Copy, word for word, the lines below from the one containing "- The probability corresponding to **Z=− 1.2**" up to and including the one containing "oomp key: oomp_jeff_russ_kicad_connector_din41612_b64m_ra_th", with pictures left out.

Top of The data

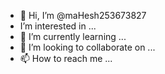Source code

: - 👋 Hi, I’m @maHesh253673827
-  I’m interested in ...
- 🌱 I’m currently learning ...
- 💞️ I’m looking to collaborate on ...
- 📫 How to reach me ...

<!---
maHesh253673827/maHesh253673827 is a ✨ special ✨ repository because its `README.md` (this file) appears on your GitHub profile.
You can click the Preview link to take a look at your changes.
hi, iam @robo123456
--->
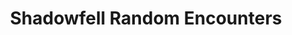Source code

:---
title: Shadowfell Random Encounters
subtitle: 
image: shadowfell_encounters_cover_new_style.jpg
alt_image: 
alt: Hidden 
product_link: https://www.dmsguild.com/product/263602/Shadowfell-Random-Encounters?affiliate_id=1739130
selling_site: DMsGuild
---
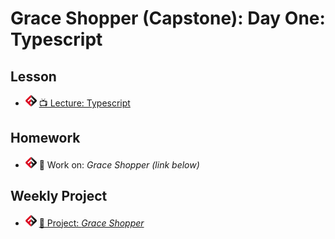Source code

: # Grace Shopper (Capstone): Day One: Typescript

## Lesson

- ![FSA](/logo.png) [📺 Lecture: Typescript](https://youtu.be/gWoiIiYHjKU)

## Homework

- ![FSA](/logo.png) 🔬 Work on: _Grace Shopper (link below)_

## Weekly Project

- ![FSA](/logo.png) [🔬 Project: _Grace Shopper_](https://learn.fullstackacademy.com/workshop/5ece807ae423f6000461d41e/content/5ece82cce423f6000461d4f2/text)
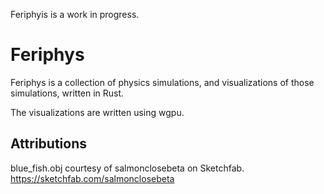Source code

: Feriphyis is a work in progress.

# Feriphys

Feriphys is a collection of physics simulations, and visualizations of those simulations,
written in Rust.

The visualizations are written using wgpu.


## Attributions

blue_fish.obj courtesy of salmonclosebeta on Sketchfab. https://sketchfab.com/salmonclosebeta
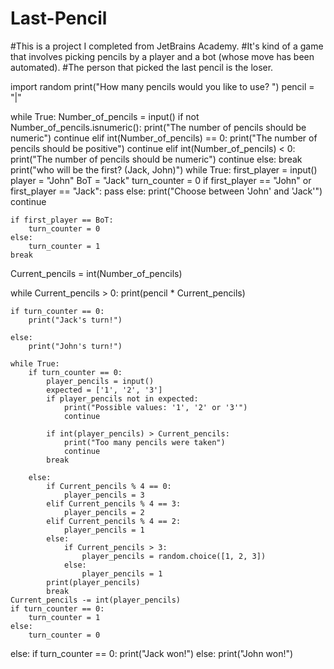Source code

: # Last-Pencil
#This is a project I completed from JetBrains Academy. 
#It's kind of a game that involves picking pencils by a player and a bot (whose move has been automated).
#The person that picked the last pencil is the loser.

import random
print("How many pencils would you like to use? ")
pencil = "|"

while True:
    Number_of_pencils = input()
    if not Number_of_pencils.isnumeric():
        print("The number of pencils should be numeric")
        continue
    elif int(Number_of_pencils) == 0:
        print("The number of pencils should be positive")
        continue
    elif int(Number_of_pencils) < 0:
        print("The number of pencils should be numeric")
        continue
    else:
        break
print("who will be the first? (Jack, John)")
while True:
    first_player = input()
    player = "John"
    BoT = "Jack"
    turn_counter = 0
    if first_player == "John" or first_player == "Jack":
        pass
    else:
        print("Choose between 'John' and 'Jack'")
        continue

    if first_player == BoT:
        turn_counter = 0
    else:
        turn_counter = 1
    break
Current_pencils = int(Number_of_pencils)

while Current_pencils > 0:
    print(pencil * Current_pencils)

    if turn_counter == 0:
        print("Jack's turn!")

    else:
        print("John's turn!")

    while True:
        if turn_counter == 0:
            player_pencils = input()
            expected = ['1', '2', '3']
            if player_pencils not in expected:
                print("Possible values: '1', '2' or '3'")
                continue

            if int(player_pencils) > Current_pencils:
                print("Too many pencils were taken")
                continue
            break

        else:
            if Current_pencils % 4 == 0:
                player_pencils = 3
            elif Current_pencils % 4 == 3:
                player_pencils = 2
            elif Current_pencils % 4 == 2:
                player_pencils = 1
            else:
                if Current_pencils > 3:
                    player_pencils = random.choice([1, 2, 3])
                else:
                    player_pencils = 1
            print(player_pencils)
            break
    Current_pencils -= int(player_pencils)
    if turn_counter == 0:
        turn_counter = 1
    else:
        turn_counter = 0

else:
    if turn_counter == 0:
        print("Jack won!")
    else:
        print("John won!")
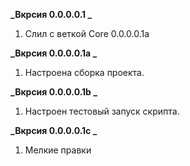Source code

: **_Вкрсия 0.0.0.0.1 _**

1. Слил с веткой Core 0.0.0.0.1a

**_Вкрсия 0.0.0.0.1a _**

1. Настроена сборка проекта.

**_Вкрсия 0.0.0.0.1b _**

1. Настроен тестовый запуск скрипта.

**_Вкрсия 0.0.0.0.1c _**

1. Мелкие правки
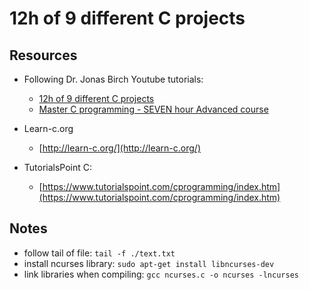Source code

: # 12h of 9 different C projects

## Resources

* Following Dr. Jonas Birch Youtube tutorials: 
	* [12h of 9 different C projects](https://www.youtube.com/watch?v=9oBWVVFdI38)
	* [Master C programming - SEVEN hour Advanced course](https://www.youtube.com/watch?v=86ILXIWY9f8&t=1077s)

* Learn-c.org
	* [http://learn-c.org/](http://learn-c.org/)

* TutorialsPoint C: 
	* [https://www.tutorialspoint.com/cprogramming/index.htm](https://www.tutorialspoint.com/cprogramming/index.htm)

## Notes

* follow tail of file: `tail -f ./text.txt`
* install ncurses library: `sudo apt-get install libncurses-dev`
* link libraries when compiling: `gcc ncurses.c -o ncurses -lncurses`
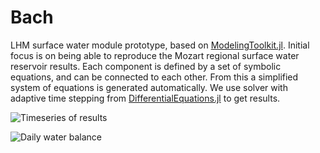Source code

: # Bach

LHM surface water module prototype, based on
[ModelingToolkit.jl](https://mtk.sciml.ai/stable/). Initial focus is on being able to
reproduce the Mozart regional surface water reservoir results. Each component is defined by
a set of symbolic equations, and can be connected to each other. From this a simplified
system of equations is generated automatically. We use solver with adaptive time stepping
from [DifferentialEquations.jl](https://diffeq.sciml.ai/stable/) to get results. 

![Timeseries of
results](https://user-images.githubusercontent.com/4471859/179259333-070dfe18-8f43-4ac4-bb38-013b252e2e4b.png)

![Daily water
balance](https://user-images.githubusercontent.com/4471859/179259174-0caccd4a-c51b-449e-873c-17d48cfc8870.png)
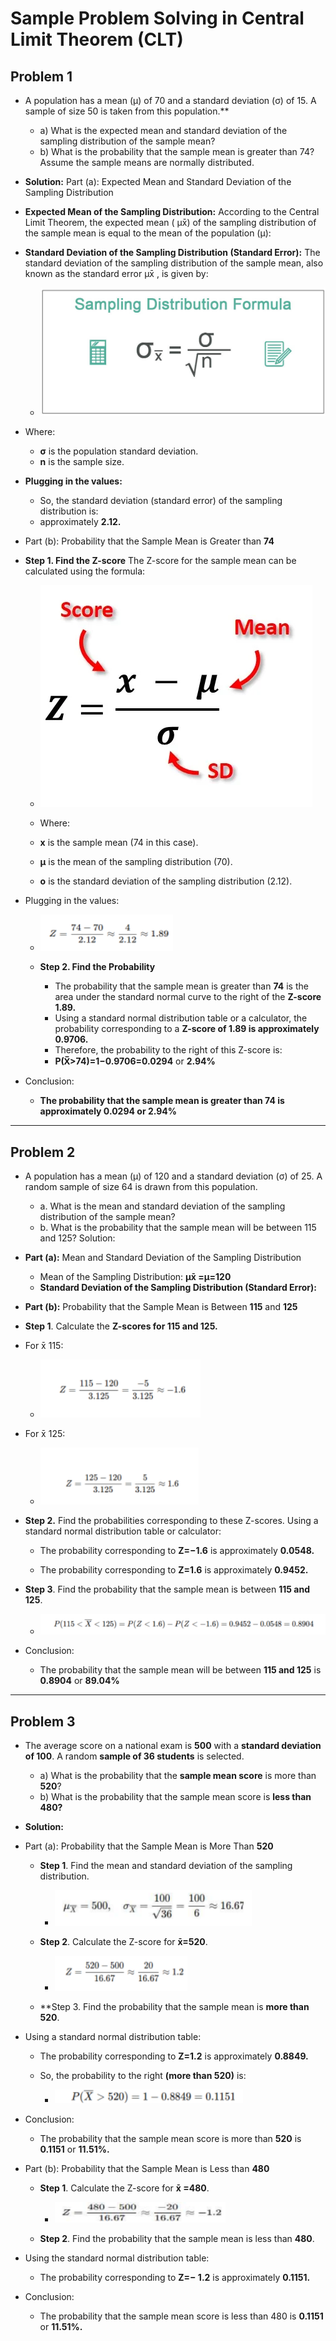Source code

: # Sample Problem Solving in Central Limit Theorem (CLT)

## Problem 1

- A population has a mean (μ) of 70 and a standard deviation (σ) of 15. A sample of size 50 is
taken from this population.**
  - a) What is the expected mean and standard deviation of the sampling distribution of the sample mean?
  - b) What is the probability that the sample mean is greater than 74? Assume the
sample means are normally distributed.

- **Solution:**
Part (a): Expected Mean and Standard Deviation of the Sampling Distribution
- **Expected Mean of the Sampling Distribution:**
According to the Central Limit Theorem, the expected mean ( μx̄) of the sampling
distribution of the sample mean is equal to the mean of the population (μ):

- **Standard Deviation of the Sampling Distribution (Standard Error):** The standard
deviation of the sampling distribution of the sample mean, also known as the
standard error μx̄ , is given by:

  - ![Alt Text](./images/Sampling-Distribution-Formula.jpg)

- Where:
  - **σ** is the population standard deviation.
  - **n** is the sample size.

- **Plugging in the values:**
  - So, the standard deviation (standard error) of the sampling distribution is:
  - approximately **2.12.**
- Part (b): Probability that the Sample Mean is Greater than **74**

- **Step 1. Find the Z-score**
The Z-score for the sample mean can be calculated using the formula:

  - ![Alt Text](./images/Z-score-formula.webp)

  - Where:
  - **x** is the sample mean (74 in this case).
  - **μ** is the mean of the sampling distribution (70).
  - **o** is the standard deviation of the sampling distribution (2.12).

- Plugging in the values:

  - ![text](./images/zscore.png)

  - **Step 2. Find the Probability**
    - The probability that the sample mean is greater than **74** is the area under the standard normal curve to the right of the **Z-score 1.89.**
    - Using a standard normal distribution table or a calculator, the probability
corresponding to a **Z-score of 1.89 is approximately 0.9706.**
    - Therefore, the probability to the right of this Z-score is:
    - **P(X̅>74)=1−0.9706=0.0294** or **2.94%**

- Conclusion:
  - **The probability that the sample mean is greater than 74 is approximately 0.0294 or
2.94%**

---

## Problem 2

- A population has a mean (μ) of 120 and a standard deviation (σ) of 25. A random sample of size 64 is drawn from this population.

  - a. What is the mean and standard deviation of the sampling distribution of the sample
mean?
  - b. What is the probability that the sample mean will be between 115 and 125?
Solution:

- **Part (a):** Mean and Standard Deviation of the Sampling Distribution
  - Mean of the Sampling Distribution:
**μx̄ =μ=120**
  - **Standard Deviation of the Sampling Distribution (Standard Error):**
- **Part (b):** Probability that the Sample Mean is Between **115** and **125**

- **Step 1**. Calculate the **Z-scores for 115 and 125.**

- For x̄ 115:

  - ![z](./images/zscore2.png)

- For x̄ 125:

  - ![z](./images/zscore3.png)

- **Step 2.** Find the probabilities corresponding to these Z-scores.
Using a standard normal distribution table or calculator:

  - The probability corresponding to **Z=−1.6** is approximately **0.0548.**

  - The probability corresponding to **Z=1.6** is approximately **0.9452.**

- **Step 3**. Find the probability that the sample mean is between **115 and 125**.

  - ![a](./images/step3.png)

- Conclusion:
  - The probability that the sample mean will be between **115 and 125** is **0.8904** or **89.04%**

---

## Problem 3

- The average score on a national exam is **500** with a **standard deviation of 100**. A random **sample of 36 students** is selected.

  - a) What is the probability that the **sample mean score** is more than **520**?
  - b) What is the probability that the sample mean score is **less than 480?**

- **Solution:**

- Part (a): Probability that the Sample Mean is More Than **520**
  - **Step 1**. Find the mean and standard deviation of the sampling distribution.

    - ![a](./images/problem3-1.png)

  - **Step 2**. Calculate the Z-score for **x̄=520**.

    - ![a](./images/problem3-2.png)

  - **Step 3. Find the probability that the sample mean is **more than 520**.

- Using a standard normal distribution table:

  - The probability corresponding to **Z=1.2** is approximately **0.8849.**
  - So, the probability to the right **(more than 520)** is:

    - ![a](./images/problem3-2.1.png)

- Conclusion:
  - The probability that the sample mean score is more than **520** is **0.1151** or **11.51%.**

- Part (b): Probability that the Sample Mean is Less than **480**

  - **Step 1**. Calculate the Z-score for **x̄ =480**.
  
    - ![a](./images/problem3-3.png)
  
  - **Step 2**. Find the probability that the sample mean is less than **480**.

- Using the standard normal distribution table:
  - The probability corresponding to **Z=− 1.2** is approximately **0.1151.**

- Conclusion:
  - The probability that the sample mean score is less than 480 is **0.1151** or **11.51%.**
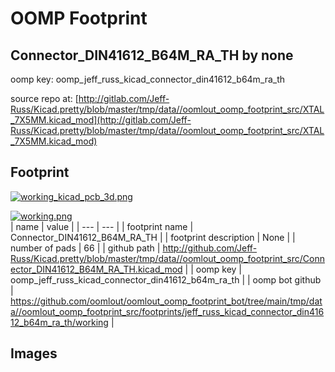 # OOMP Footprint  
## Connector_DIN41612_B64M_RA_TH  by none  
  
oomp key: oomp_jeff_russ_kicad_connector_din41612_b64m_ra_th  
  
source repo at: [http://gitlab.com/Jeff-Russ/Kicad.pretty/blob/master/tmp/data//oomlout_oomp_footprint_src/XTAL_7X5MM.kicad_mod](http://gitlab.com/Jeff-Russ/Kicad.pretty/blob/master/tmp/data//oomlout_oomp_footprint_src/XTAL_7X5MM.kicad_mod)  
## Footprint  
  
[![working_kicad_pcb_3d.png](working_kicad_pcb_3d_600.png)](working_kicad_pcb_3d.png)  
  
[![working.png](working_600.png)](working.png)  
| name | value | 
| --- | --- | 
| footprint name | Connector_DIN41612_B64M_RA_TH | 
| footprint description | None | 
| number of pads | 66 | 
| github path | http://github.com/Jeff-Russ/Kicad.pretty/blob/master/tmp/data//oomlout_oomp_footprint_src/Connector_DIN41612_B64M_RA_TH.kicad_mod | 
| oomp key | oomp_jeff_russ_kicad_connector_din41612_b64m_ra_th | 
| oomp bot github | https://github.com/oomlout/oomlout_oomp_footprint_bot/tree/main/tmp/data//oomlout_oomp_footprint_src/footprints/jeff_russ_kicad_connector_din41612_b64m_ra_th/working | 
## Images  
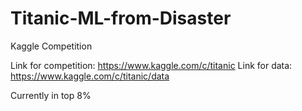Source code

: # Titanic-ML-from-Disaster
Kaggle Competition

Link for competition: https://www.kaggle.com/c/titanic
Link for data: https://www.kaggle.com/c/titanic/data

Currently in top 8%
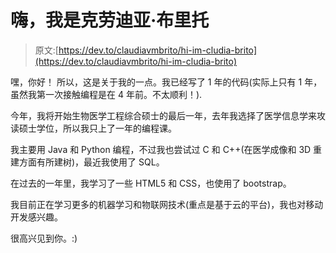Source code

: # 嗨，我是克劳迪亚·布里托

> 原文:[https://dev.to/claudiavmbrito/hi-im-cludia-brito](https://dev.to/claudiavmbrito/hi-im-cludia-brito)

嘿，你好！
所以，这是关于我的一点。我已经写了 1 年的代码(实际上只有 1 年，虽然我第一次接触编程是在 4 年前。不太顺利！).

今年，我将开始生物医学工程综合硕士的最后一年，去年我选择了医学信息学来攻读硕士学位，所以我只上了一年的编程课。

我主要用 Java 和 Python 编程，不过我也尝试过 C 和 C++(在医学成像和 3D 重建方面有所建树)，最近我使用了 SQL。

在过去的一年里，我学习了一些 HTML5 和 CSS，也使用了 bootstrap。

我目前正在学习更多的机器学习和物联网技术(重点是基于云的平台)，我也对移动开发感兴趣。

很高兴见到你。:)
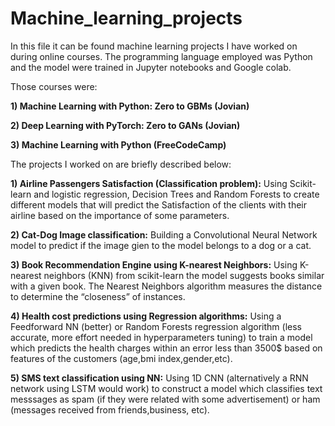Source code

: # Machine_learning_projects
In this file it can be found machine learning projects I have worked on during online courses. The programming language employed was Python and the model were trained in Jupyter notebooks and Google colab.

Those courses were:

**1) Machine Learning with Python: Zero to GBMs (Jovian)**

**2) Deep Learning with PyTorch: Zero to GANs (Jovian)**

**3) Machine Learning with Python (FreeCodeCamp)**

The projects I worked on are briefly described below:

**1) Airline Passengers Satisfaction (Classification problem):**
Using Scikit-learn and logistic regression, Decision Trees and Random Forests to create different models that will predict the Satisfaction of the clients with their airline based on the importance of some parameters.

**2) Cat-Dog Image classification:**
Building a Convolutional Neural Network model to predict if the image gien to the model belongs to a dog or a cat.

**3) Book Recommendation Engine using K-nearest Neighbors:**
Using K-nearest neighbors (KNN) from scikit-learn the model suggests books similar with a given book. The Nearest Neighbors algorithm measures the distance to determine the “closeness” of instances.

**4) Health cost predictions using Regression algorithms:**
Using a Feedforward NN (better) or Random Forests regression algorithm (less accurate, more effort needed in hyperparameters tuning) to train a model which predicts the health charges within an error less than 3500$  based on features of the customers (age,bmi index,gender,etc).

**5) SMS text classification using NN:**
Using 1D CNN (alternatively a RNN network using LSTM would work) to construct a model which classifies text messsages as spam (if they were related with some advertisement) or ham (messages received from friends,business, etc).
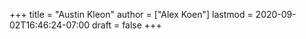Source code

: +++
title = "Austin Kleon"
author = ["Alex Koen"]
lastmod = 2020-09-02T16:46:24-07:00
draft = false
+++
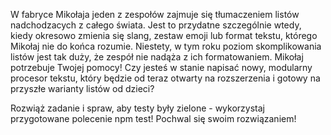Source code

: W fabryce Mikołaja jeden z zespołów zajmuje się tłumaczeniem listów nadchodzacych z całego świata. Jest to przydatne szczególnie wtedy, kiedy okresowo zmienia się slang, zestaw emoji lub format tekstu, którego Mikołaj nie do końca rozumie. Niestety, w tym roku poziom skomplikowania listów jest tak duży, że zespół nie nadąża z ich formatowaniem. Mikołaj potrzebuje Twojej pomocy! Czy jesteś w stanie napisać nowy, modularny procesor tekstu, który będzie od teraz otwarty na rozszerzenia i gotowy na przyszłe warianty listów od dzieci?

Rozwiąż zadanie i spraw, aby testy były zielone - wykorzystaj przygotowane polecenie npm test! Pochwal się swoim rozwiązaniem!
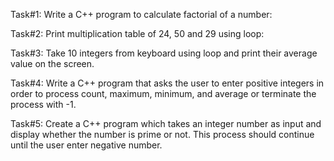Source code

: Task#1: Write a C++ program to calculate factorial of a number:

Task#2: Print multiplication table of 24, 50 and 29 using loop:

Task#3: Take 10 integers from keyboard using loop and print their average value on the
screen.

Task#4: Write a C++ program that asks the user to enter positive integers in order to
process count, maximum, minimum, and average or terminate the process with -1.

Task#5: Create a C++ program which takes an integer number as input and display
whether the number is prime or not. This process should continue until the user enter
negative number.
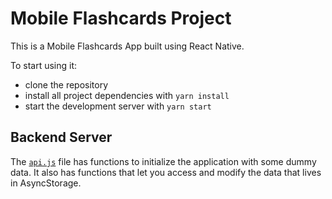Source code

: # Mobile Flashcards Project

This is a Mobile Flashcards App built using React Native.

To start using it:

* clone the repository
* install all project dependencies with `yarn install`
* start the development server with `yarn start`

## Backend Server
The [`api.js`](utils/api.js) file has functions to initialize the application with some dummy data. It also has functions that let you access and modify the data that lives in AsyncStorage.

Bottom of The data

**Problem solution**
  - The probability corresponding to **Z=− 1.2** is approximately **0.1151.**

- Conclusion:
  - The probability that the sample mean score is less than 480 is **0.1151** or **11.51%.**
 # OOMP Footprint  
## Connector_DIN41612_B64M_RA_TH  by none  
  
oomp key: oomp_jeff_russ_kicad_connector_din41612_b64m_ra_th  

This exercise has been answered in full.